Double buffering of the frames was used to double the frame rate we could extract features at. Specifically, while the frame grabber was grabbing one frame , the previous frames was being processed. Two buffers were used to prevent the loss of any frames.

The results of this technique were very good. All features could be tracked with very good accuracy (within a couple of pixels of hand picked points) at about 30 frames per second.

Audio Capture

The audio data was captured using low-level Win32 functions and a call-back function used to implement double buffering. Double buffering of the audio data was required to prevent the loss of sound data at the sender.
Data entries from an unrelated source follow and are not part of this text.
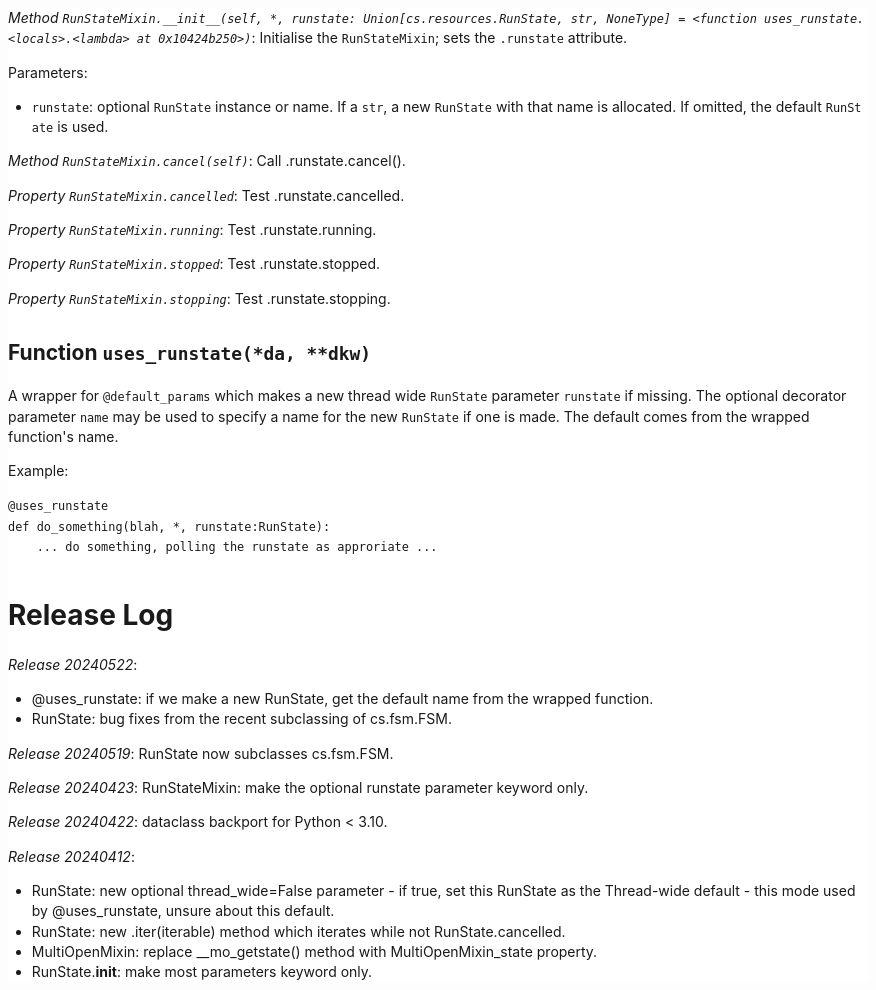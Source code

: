 *Method `RunStateMixin.__init__(self, *, runstate: Union[cs.resources.RunState, str, NoneType] = <function uses_runstate.<locals>.<lambda> at 0x10424b250>)`*:
Initialise the `RunStateMixin`; sets the `.runstate` attribute.

Parameters:
* `runstate`: optional `RunState` instance or name.
  If a `str`, a new `RunState` with that name is allocated.
  If omitted, the default `RunState` is used.

*Method `RunStateMixin.cancel(self)`*:
Call .runstate.cancel().

*Property `RunStateMixin.cancelled`*:
Test .runstate.cancelled.

*Property `RunStateMixin.running`*:
Test .runstate.running.

*Property `RunStateMixin.stopped`*:
Test .runstate.stopped.

*Property `RunStateMixin.stopping`*:
Test .runstate.stopping.

## Function `uses_runstate(*da, **dkw)`

A wrapper for `@default_params` which makes a new thread wide
`RunState` parameter `runstate` if missing.
The optional decorator parameter `name` may be used to specify
a name for the new `RunState` if one is made. The default
comes from the wrapped function's name.

Example:

    @uses_runstate
    def do_something(blah, *, runstate:RunState):
        ... do something, polling the runstate as approriate ...

# Release Log



*Release 20240522*:
* @uses_runstate: if we make a new RunState, get the default name from the wrapped function.
* RunState: bug fixes from the recent subclassing of cs.fsm.FSM.

*Release 20240519*:
RunState now subclasses cs.fsm.FSM.

*Release 20240423*:
RunStateMixin: make the optional runstate parameter keyword only.

*Release 20240422*:
dataclass backport for Python < 3.10.

*Release 20240412*:
* RunState: new optional thread_wide=False parameter - if true, set this RunState as the Thread-wide default - this mode used by @uses_runstate, unsure about this default.
* RunState: new .iter(iterable) method which iterates while not RunState.cancelled.
* MultiOpenMixin: replace __mo_getstate() method with MultiOpenMixin_state property.
* RunState.__init__: make most parameters keyword only.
Once a 533 byte sound segment was sampled, the network thread was triggered (via an event), which then copied the data to another buffer (along with any available video data) and sent it off to the receiver(s).

We analyzed the time intervals between the UPD packets received by the receiver (which was another computer in our lab) and were surprised to notice quite a large spread in the distribute. While the mean time between packets was about 67 ms (as we expected), there were many packets much less (some with 0-10 ms between them), as well as many much more (some with 180+). The sequence number to check if we actually lost any packets (none were in this test).
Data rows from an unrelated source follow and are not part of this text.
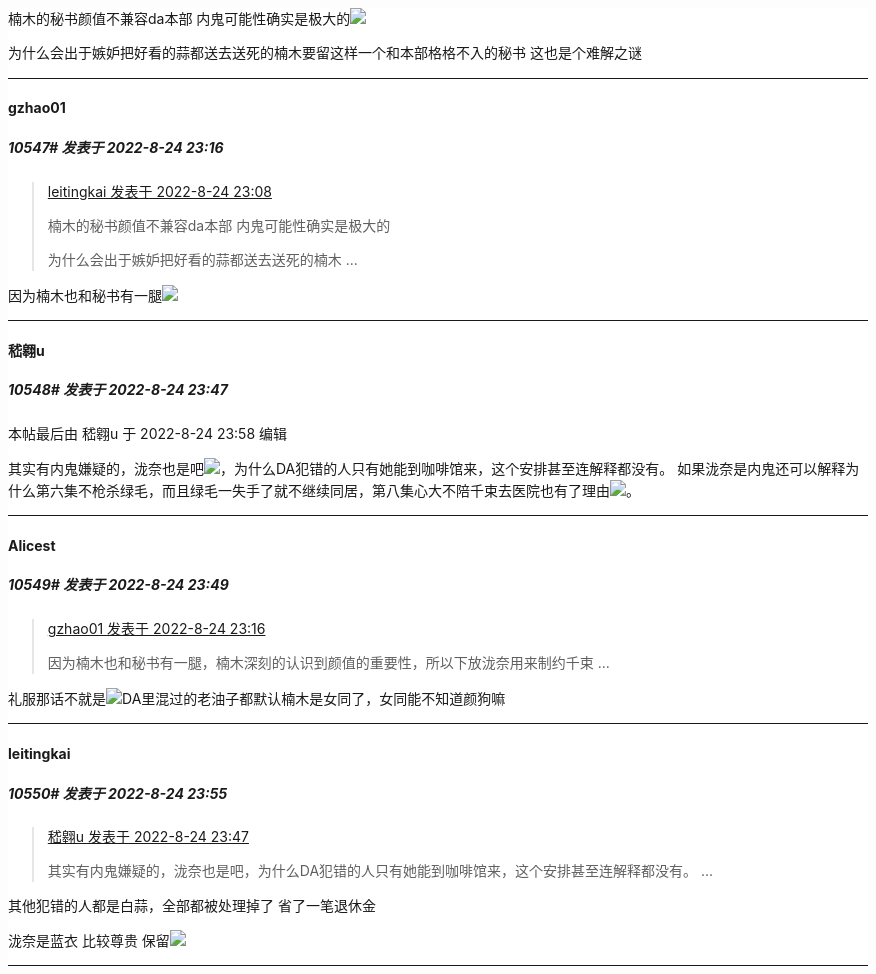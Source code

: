 楠木的秘书颜值不兼容da本部 内鬼可能性确实是极大的<img src="https://static.saraba1st.com/image/smiley/face2017/065.png" referrerpolicy="no-referrer"> 

为什么会出于嫉妒把好看的蒜都送去送死的楠木要留这样一个和本部格格不入的秘书 这也是个难解之谜

*****

####  gzhao01  
##### 10547#       发表于 2022-8-24 23:16

<blockquote><a href="httphttps://bbs.saraba1st.com/2b/forum.php?mod=redirect&amp;goto=findpost&amp;pid=57206411&amp;ptid=2045127" target="_blank">leitingkai 发表于 2022-8-24 23:08</a>

楠木的秘书颜值不兼容da本部 内鬼可能性确实是极大的 

为什么会出于嫉妒把好看的蒜都送去送死的楠木 ...</blockquote>
因为楠木也和秘书有一腿<img src="https://static.saraba1st.com/image/smiley/face2017/037.png" referrerpolicy="no-referrer">

*****

####  嵇翱u  
##### 10548#       发表于 2022-8-24 23:47

 本帖最后由 嵇翱u 于 2022-8-24 23:58 编辑 

其实有内鬼嫌疑的，泷奈也是吧<img src="https://static.saraba1st.com/image/smiley/face2017/037.png" referrerpolicy="no-referrer">，为什么DA犯错的人只有她能到咖啡馆来，这个安排甚至连解释都没有。
如果泷奈是内鬼还可以解释为什么第六集不枪杀绿毛，而且绿毛一失手了就不继续同居，第八集心大不陪千束去医院也有了理由<img src="https://static.saraba1st.com/image/smiley/face2017/066.png" referrerpolicy="no-referrer">。

*****

####  Alicest  
##### 10549#       发表于 2022-8-24 23:49

<blockquote><a href="httphttps://bbs.saraba1st.com/2b/forum.php?mod=redirect&amp;goto=findpost&amp;pid=57206508&amp;ptid=2045127" target="_blank">gzhao01 发表于 2022-8-24 23:16</a>

因为楠木也和秘书有一腿，楠木深刻的认识到颜值的重要性，所以下放泷奈用来制约千束 ...</blockquote>
礼服那话不就是<img src="https://static.saraba1st.com/image/smiley/face2017/245.png" referrerpolicy="no-referrer">DA里混过的老油子都默认楠木是女同了，女同能不知道颜狗嘛

*****

####  leitingkai  
##### 10550#       发表于 2022-8-24 23:55

<blockquote><a href="httphttps://bbs.saraba1st.com/2b/forum.php?mod=redirect&amp;goto=findpost&amp;pid=57206770&amp;ptid=2045127" target="_blank">嵇翱u 发表于 2022-8-24 23:47</a>

其实有内鬼嫌疑的，泷奈也是吧，为什么DA犯错的人只有她能到咖啡馆来，这个安排甚至连解释都没有。 ...</blockquote>
其他犯错的人都是白蒜，全部都被处理掉了 省了一笔退休金

泷奈是蓝衣 比较尊贵 保留<img src="https://static.saraba1st.com/image/smiley/face2017/036.png" referrerpolicy="no-referrer">

*****
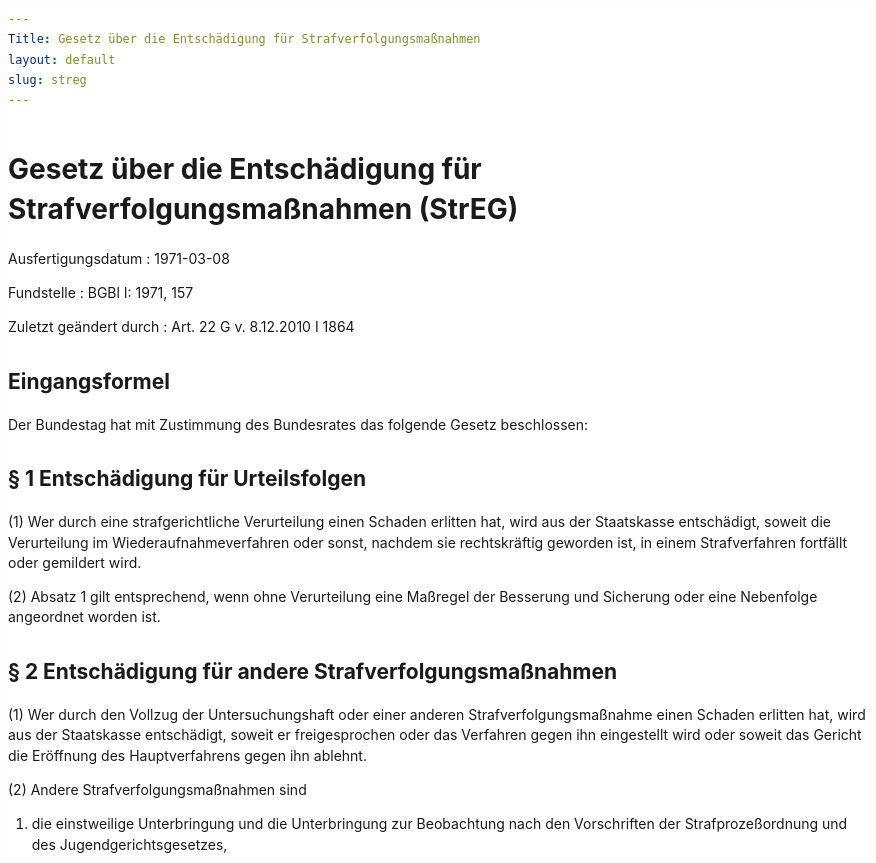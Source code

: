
 ```yaml
---
Title: Gesetz über die Entschädigung für Strafverfolgungsmaßnahmen
layout: default
slug: streg
---
```


# Gesetz über die Entschädigung für Strafverfolgungsmaßnahmen (StrEG)

Ausfertigungsdatum
:   1971-03-08

Fundstelle
:   BGBl I: 1971, 157

Zuletzt geändert durch
:   Art. 22 G v. 8.12.2010 I 1864


## Eingangsformel

Der Bundestag hat mit Zustimmung des Bundesrates das folgende Gesetz
beschlossen:


## § 1 Entschädigung für Urteilsfolgen

(1) Wer durch eine strafgerichtliche Verurteilung einen Schaden
erlitten hat, wird aus der Staatskasse entschädigt, soweit die
Verurteilung im Wiederaufnahmeverfahren oder sonst, nachdem sie
rechtskräftig geworden ist, in einem Strafverfahren fortfällt oder
gemildert wird.

(2) Absatz 1 gilt entsprechend, wenn ohne Verurteilung eine Maßregel
der Besserung und Sicherung oder eine Nebenfolge angeordnet worden
ist.


## § 2 Entschädigung für andere Strafverfolgungsmaßnahmen

(1) Wer durch den Vollzug der Untersuchungshaft oder einer anderen
Strafverfolgungsmaßnahme einen Schaden erlitten hat, wird aus der
Staatskasse entschädigt, soweit er freigesprochen oder das Verfahren
gegen ihn eingestellt wird oder soweit das Gericht die Eröffnung des
Hauptverfahrens gegen ihn ablehnt.

(2) Andere Strafverfolgungsmaßnahmen sind

1.  die einstweilige Unterbringung und die Unterbringung zur Beobachtung
    nach den Vorschriften der Strafprozeßordnung und des
    Jugendgerichtsgesetzes,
The result of the above test was that we couldn’t use double buffering on the receiver side. We needed at least five, and possibly more. Our implementation uses an many buffers it needs to avoid losing sound data (sound data could be lost if two packets came less than 67 ms apart).

Face Reconstruction

The goal of this part is to reconstruct the parameterized face in real time. The animated face is created by using Frederic Parke’s facial model. Topologies for facial synthesis are created from explicit 3D polygons. This model consists of 508 polygons of which most of them represent the face flesh and about 40 represent mouth and teeth. To add a level of dynamic realism, the eyelids can be created and animated as well.
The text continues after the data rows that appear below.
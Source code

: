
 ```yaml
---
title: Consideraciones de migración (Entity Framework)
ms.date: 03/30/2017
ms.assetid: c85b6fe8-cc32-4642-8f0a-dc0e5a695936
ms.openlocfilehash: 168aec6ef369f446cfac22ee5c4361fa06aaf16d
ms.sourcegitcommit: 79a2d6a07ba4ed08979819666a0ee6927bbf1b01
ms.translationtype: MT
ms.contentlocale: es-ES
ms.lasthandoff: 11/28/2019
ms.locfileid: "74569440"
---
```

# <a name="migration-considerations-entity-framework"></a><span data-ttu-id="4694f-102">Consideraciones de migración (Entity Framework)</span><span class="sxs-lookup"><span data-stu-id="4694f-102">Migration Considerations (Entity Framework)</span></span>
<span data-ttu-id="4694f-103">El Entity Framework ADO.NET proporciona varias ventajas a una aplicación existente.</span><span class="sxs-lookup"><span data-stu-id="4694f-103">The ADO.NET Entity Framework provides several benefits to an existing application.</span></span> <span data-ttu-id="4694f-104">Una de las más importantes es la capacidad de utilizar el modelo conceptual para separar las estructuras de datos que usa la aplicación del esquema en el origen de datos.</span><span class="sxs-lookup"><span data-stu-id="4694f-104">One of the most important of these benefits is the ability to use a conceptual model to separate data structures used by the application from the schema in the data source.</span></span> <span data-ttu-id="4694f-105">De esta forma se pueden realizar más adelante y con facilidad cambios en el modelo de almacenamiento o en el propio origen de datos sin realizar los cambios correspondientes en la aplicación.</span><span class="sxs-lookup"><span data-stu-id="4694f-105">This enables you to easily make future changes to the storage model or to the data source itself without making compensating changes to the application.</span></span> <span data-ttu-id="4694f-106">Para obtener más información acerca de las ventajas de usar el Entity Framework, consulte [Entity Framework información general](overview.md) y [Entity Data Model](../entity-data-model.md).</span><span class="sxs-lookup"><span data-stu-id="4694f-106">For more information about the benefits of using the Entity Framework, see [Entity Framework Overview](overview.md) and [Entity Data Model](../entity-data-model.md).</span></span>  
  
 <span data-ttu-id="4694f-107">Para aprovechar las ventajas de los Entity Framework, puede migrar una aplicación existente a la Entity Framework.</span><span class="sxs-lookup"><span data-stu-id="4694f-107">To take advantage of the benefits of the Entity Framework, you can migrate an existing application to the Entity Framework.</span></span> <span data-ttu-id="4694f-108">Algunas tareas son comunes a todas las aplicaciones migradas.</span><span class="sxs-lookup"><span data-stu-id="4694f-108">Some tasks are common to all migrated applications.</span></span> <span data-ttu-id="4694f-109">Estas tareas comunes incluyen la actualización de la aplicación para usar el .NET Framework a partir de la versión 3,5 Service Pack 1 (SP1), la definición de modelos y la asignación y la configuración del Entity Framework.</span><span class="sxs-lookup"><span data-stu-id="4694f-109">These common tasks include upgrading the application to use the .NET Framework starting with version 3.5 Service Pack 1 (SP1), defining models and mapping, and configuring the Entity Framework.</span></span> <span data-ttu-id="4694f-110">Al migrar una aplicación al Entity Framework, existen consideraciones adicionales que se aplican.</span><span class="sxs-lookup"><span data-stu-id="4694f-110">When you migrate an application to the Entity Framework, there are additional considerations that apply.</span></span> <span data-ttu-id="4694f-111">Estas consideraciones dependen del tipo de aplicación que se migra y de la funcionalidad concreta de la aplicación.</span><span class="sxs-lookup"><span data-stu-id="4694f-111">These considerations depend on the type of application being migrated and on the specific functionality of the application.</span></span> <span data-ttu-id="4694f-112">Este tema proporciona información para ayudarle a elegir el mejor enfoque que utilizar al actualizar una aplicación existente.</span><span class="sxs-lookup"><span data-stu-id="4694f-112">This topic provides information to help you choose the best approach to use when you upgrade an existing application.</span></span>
The parametric facial model is animated and creates expressions by specifying the set of parameter values such as head orientation, lips movement, jaw movement, etc. These parameters are extracted by facial feature extraction module at the sender side. Once the features are extracted, the sender automatically computes the parameter set and send them via the network to animate the facial model at the receiver side.

To implement this real-time facial reconstruction, we use OpenGL for WindowNT and a 3D graphic accelerator (Matrox Millienium). The face polygons are bound with the different materials for different facial parts (flesh, lips, eyelash, etc). Then they are rendered and shaded to make it more realistic. In addition, the double buffering is performed. While a buffer is displayed, the other one is being drawn. When the drawing is complete, they are swapped. This technique makes the animation more smooth. Eventually, we achieved about 4-16 frames per second depends on the face display window size. When the window size is about 2x2 inches, we get about 16 frames per second.

Conclusions

We have designed and implemented a teleconferencing system that using feature extraction for human faces to greatly reduce the bandwidth needed. By making some key simplifications (e.g. using color to track features of interest), we were able to develop a system that runs in real-time. The reconstructed face shows head pose and the shape of the mouth, which is synchronized with the voice data. Extensions such as tracking the eyebrows, eyes, and other contours of the face would further enhance the system’s realism.